For master data tables, the opposite is true. Mostly all values in a column are different (not so much for attributes of master data of course). Overall, we will get little compression (1-2x).
6) Do not assume the complete table must be in memory
We also have to take into consideration that many tables are partitioned by default in BW on HANA and only the used partitions will be loaded into memory. Best example are PSA tables which are partitioned by request id. BW usually works only with the most recent requests and therefore much of the PSA table will not be loaded. This is the default behavior for PSA tables and write-optimized DataStore Objects.
Optionally, we can apply the “non-active” data logic to other InfoProviders as well (if you configure BW accordingly).
The result in our case study: We end up with approximately 925 GB of memory once the data is compressed inside HANA.
7) Do not forget room for server processes, caches, and processing of data
The database software needs to run in memory of course. For SAP HANA we assume about 50 GB of memory are required for these server processes and related caches (per node).
What’s more essential is to leave amble room for dynamically memory allocation for processing your business data. There are two main cases: merging new data into a column store table (so called “delta merge”) and processing end-user queries. We don’t want to run short on memory for these.
In general we double the size of the business data to include enough room for processing. (Note: We don’t double for tables marked as “non-active”).

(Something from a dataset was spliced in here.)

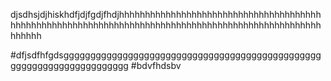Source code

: djsdhsjdjhiskhdfjdjfgdjfhdjhhhhhhhhhhhhhhhhhhhhhhhhhhhhhhhhhhhhhhhhhhhhhhhhhhhhhhhhhhhhhhhhhhhhhhhhhhhhhhhhhhhhhhhhhhhhhhhhhhhhhhhhh

#dfjsdfhfgdsgggggggggggggggggggggggggggggggggggggggggggggggggggggggggggggggggggggg #bdvfhdsbv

8) Do not assume the total amount of memory is the same for different size of server nodes
Finally, we need to distribute the data to server nodes. Today we have nodes with 512 GB or 1 TB available. First, we need to take into consideration that only certain tables will be located on the master node. This includes all tables of the row store plus some other administration tables located in the column store (another mistake is thinking that the master node is only for the row store).
All business data however is distributed across the available slave nodes. Since the master node is not used for business data and we need some amount of memory for server processes and cache per slave node, you can end up with different total amount of required hardware.
In our case study, the result was either 5x 512 GB nodes or 3x 1 TB nodes.
9) Do not forget to size themaster node properly
As mentioned above, the master node will contain certain tables as a default configuration. Therefore you have to make sure that these tables will fit into the given size of the master node… including future growth of these tables. If you follow best practices for housekeeping in BW, this is not a problem at all. However, if you are a bit lax on housekeeping, you might run into the restriction of the master node.
For a one time clean up and frequent housekeeping for row store tables, please see SAP Note 706478.
The most common areas for BW customers are:
Additional details on sizing the master node, see SAP Note 1855041.
10) Do not ignore means for system size reduction
So far we assumed that the complete system is migrated as is. However, there are things to consider that will reduce the over size of your system significantly:
- Removal of complete data layers, for example reporting off DSO instead of an InfoCube with the same or just aggregated data
- More aggressive housekeeping of PSA, change log, and DTP error stacks
- Usage of near-line storage solution (NLS)
- Revisit data retention strategy and archiving
For more details see “Optimization of Data Retention“.
Now you know how to avoid these pitfalls. Did you get them all? Of course it would be extremely cumbersome and time consuming to calculate all of this by hand. But here’s the best news: We have a program available that fully automates the complete sizing calculation!
For the one and only way to size a BW system properly for SAP HANA, please see SAP Note 2296290 and its attachments.